> [What to do]: I would like every line of the records below that contains the word "depuis" copied.

> [Dataset]:
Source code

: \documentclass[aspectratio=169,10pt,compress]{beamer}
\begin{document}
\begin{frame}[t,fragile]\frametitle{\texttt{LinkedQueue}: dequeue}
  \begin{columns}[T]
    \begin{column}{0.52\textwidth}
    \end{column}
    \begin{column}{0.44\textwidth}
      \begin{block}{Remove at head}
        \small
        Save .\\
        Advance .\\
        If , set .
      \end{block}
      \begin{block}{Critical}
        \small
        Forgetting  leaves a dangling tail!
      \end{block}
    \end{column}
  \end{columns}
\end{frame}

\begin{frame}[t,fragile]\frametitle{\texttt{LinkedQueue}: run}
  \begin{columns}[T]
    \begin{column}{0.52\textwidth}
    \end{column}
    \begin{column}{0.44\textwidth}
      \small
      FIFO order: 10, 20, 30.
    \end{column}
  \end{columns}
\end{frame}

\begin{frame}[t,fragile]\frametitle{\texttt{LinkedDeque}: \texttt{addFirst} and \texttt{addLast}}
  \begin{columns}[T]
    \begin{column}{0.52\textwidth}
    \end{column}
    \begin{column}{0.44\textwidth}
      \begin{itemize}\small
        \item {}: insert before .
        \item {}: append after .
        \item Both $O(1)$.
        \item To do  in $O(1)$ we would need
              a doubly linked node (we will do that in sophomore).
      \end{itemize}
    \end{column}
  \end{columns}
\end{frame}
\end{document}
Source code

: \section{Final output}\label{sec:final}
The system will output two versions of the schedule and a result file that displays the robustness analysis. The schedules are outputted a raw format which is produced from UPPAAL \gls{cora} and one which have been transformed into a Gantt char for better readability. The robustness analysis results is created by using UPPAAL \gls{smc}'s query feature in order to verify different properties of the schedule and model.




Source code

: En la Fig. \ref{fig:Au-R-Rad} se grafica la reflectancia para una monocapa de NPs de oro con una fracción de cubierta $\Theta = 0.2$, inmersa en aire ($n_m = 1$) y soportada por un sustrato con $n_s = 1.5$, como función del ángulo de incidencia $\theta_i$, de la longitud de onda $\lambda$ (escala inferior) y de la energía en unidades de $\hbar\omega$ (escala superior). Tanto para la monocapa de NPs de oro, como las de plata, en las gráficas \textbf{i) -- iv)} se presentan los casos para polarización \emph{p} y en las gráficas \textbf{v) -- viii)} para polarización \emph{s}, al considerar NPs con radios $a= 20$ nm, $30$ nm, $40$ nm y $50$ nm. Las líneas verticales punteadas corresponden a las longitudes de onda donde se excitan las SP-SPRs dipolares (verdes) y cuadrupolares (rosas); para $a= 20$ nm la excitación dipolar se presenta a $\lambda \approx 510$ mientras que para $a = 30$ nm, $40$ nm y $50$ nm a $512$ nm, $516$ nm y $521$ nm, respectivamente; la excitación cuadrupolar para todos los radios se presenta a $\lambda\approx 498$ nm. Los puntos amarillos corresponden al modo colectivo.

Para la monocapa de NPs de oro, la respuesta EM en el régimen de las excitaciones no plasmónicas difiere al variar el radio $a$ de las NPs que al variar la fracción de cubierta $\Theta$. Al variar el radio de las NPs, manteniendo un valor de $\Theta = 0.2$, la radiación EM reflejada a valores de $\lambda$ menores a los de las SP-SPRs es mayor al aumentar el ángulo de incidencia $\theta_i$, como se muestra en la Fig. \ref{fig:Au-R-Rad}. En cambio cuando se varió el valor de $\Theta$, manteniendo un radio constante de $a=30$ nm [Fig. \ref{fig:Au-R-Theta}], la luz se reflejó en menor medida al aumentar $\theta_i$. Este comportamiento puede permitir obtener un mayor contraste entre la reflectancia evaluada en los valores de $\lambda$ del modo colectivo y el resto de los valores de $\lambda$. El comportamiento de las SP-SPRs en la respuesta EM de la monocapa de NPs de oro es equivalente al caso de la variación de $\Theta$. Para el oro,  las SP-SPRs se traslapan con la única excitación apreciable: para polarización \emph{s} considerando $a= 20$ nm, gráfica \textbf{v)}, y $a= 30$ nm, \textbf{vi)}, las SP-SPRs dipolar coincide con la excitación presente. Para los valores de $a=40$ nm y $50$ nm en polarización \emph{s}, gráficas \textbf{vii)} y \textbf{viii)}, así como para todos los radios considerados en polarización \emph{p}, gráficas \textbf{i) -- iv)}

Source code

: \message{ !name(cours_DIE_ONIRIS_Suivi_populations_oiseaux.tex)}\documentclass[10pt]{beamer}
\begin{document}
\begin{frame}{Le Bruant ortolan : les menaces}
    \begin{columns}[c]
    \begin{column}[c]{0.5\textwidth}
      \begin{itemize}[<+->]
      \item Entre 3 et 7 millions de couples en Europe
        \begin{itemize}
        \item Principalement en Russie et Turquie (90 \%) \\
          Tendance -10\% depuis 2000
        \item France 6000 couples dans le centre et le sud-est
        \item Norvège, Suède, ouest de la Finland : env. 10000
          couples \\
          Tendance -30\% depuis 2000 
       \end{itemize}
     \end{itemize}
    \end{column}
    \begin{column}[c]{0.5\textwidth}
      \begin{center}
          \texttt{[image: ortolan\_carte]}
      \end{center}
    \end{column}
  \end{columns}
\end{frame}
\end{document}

> [Output of the exercise]:
          Tendance -10\% depuis 2000
          Tendance -30\% depuis 2000 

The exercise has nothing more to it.